What you should do: Within the records, tally the lines that contain "上为细末" and reply with that number only.
Source information section start
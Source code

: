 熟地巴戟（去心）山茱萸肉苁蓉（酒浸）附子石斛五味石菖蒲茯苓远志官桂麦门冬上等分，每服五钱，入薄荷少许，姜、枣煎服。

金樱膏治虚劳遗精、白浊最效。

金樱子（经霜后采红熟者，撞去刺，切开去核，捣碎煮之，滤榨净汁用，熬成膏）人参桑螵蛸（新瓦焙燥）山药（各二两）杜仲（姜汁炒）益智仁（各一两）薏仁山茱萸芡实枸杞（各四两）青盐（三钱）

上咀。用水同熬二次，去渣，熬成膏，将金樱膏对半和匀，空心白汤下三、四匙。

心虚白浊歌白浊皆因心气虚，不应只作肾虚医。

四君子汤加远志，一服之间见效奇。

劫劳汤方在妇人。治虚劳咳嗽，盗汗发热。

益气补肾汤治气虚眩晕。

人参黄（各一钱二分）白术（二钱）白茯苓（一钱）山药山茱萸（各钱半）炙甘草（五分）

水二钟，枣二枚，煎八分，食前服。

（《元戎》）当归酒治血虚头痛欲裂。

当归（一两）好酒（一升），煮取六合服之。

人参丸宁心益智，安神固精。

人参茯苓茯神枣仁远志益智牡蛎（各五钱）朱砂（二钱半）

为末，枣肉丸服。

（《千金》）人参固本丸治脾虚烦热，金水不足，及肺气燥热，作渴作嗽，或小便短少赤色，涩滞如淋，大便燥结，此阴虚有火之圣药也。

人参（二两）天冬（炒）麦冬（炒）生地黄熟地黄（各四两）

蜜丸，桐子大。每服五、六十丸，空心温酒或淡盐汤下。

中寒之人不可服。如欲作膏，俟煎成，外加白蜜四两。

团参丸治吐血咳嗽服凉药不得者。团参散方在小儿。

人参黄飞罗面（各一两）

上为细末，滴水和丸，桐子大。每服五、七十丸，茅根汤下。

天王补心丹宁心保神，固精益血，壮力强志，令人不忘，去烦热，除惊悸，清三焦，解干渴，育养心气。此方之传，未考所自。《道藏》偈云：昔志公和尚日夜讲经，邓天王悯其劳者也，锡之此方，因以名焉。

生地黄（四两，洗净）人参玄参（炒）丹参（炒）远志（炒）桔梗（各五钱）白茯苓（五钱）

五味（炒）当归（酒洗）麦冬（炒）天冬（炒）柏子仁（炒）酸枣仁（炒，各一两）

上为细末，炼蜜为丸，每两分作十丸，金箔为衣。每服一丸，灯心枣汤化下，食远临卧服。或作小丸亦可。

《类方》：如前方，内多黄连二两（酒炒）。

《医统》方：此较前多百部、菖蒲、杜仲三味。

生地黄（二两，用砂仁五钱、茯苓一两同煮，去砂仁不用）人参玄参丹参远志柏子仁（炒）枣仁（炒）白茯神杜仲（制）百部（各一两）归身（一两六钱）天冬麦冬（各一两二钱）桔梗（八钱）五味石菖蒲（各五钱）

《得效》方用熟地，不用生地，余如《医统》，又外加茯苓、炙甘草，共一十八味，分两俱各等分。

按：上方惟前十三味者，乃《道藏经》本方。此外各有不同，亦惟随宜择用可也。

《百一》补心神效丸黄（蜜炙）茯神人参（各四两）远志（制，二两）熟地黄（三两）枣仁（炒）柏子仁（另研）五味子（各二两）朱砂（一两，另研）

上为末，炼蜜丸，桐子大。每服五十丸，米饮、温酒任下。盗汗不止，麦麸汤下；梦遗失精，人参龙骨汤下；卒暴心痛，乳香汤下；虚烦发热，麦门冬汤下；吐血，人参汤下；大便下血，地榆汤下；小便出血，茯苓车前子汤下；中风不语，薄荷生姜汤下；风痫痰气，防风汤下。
Source information section end
Completed task: 2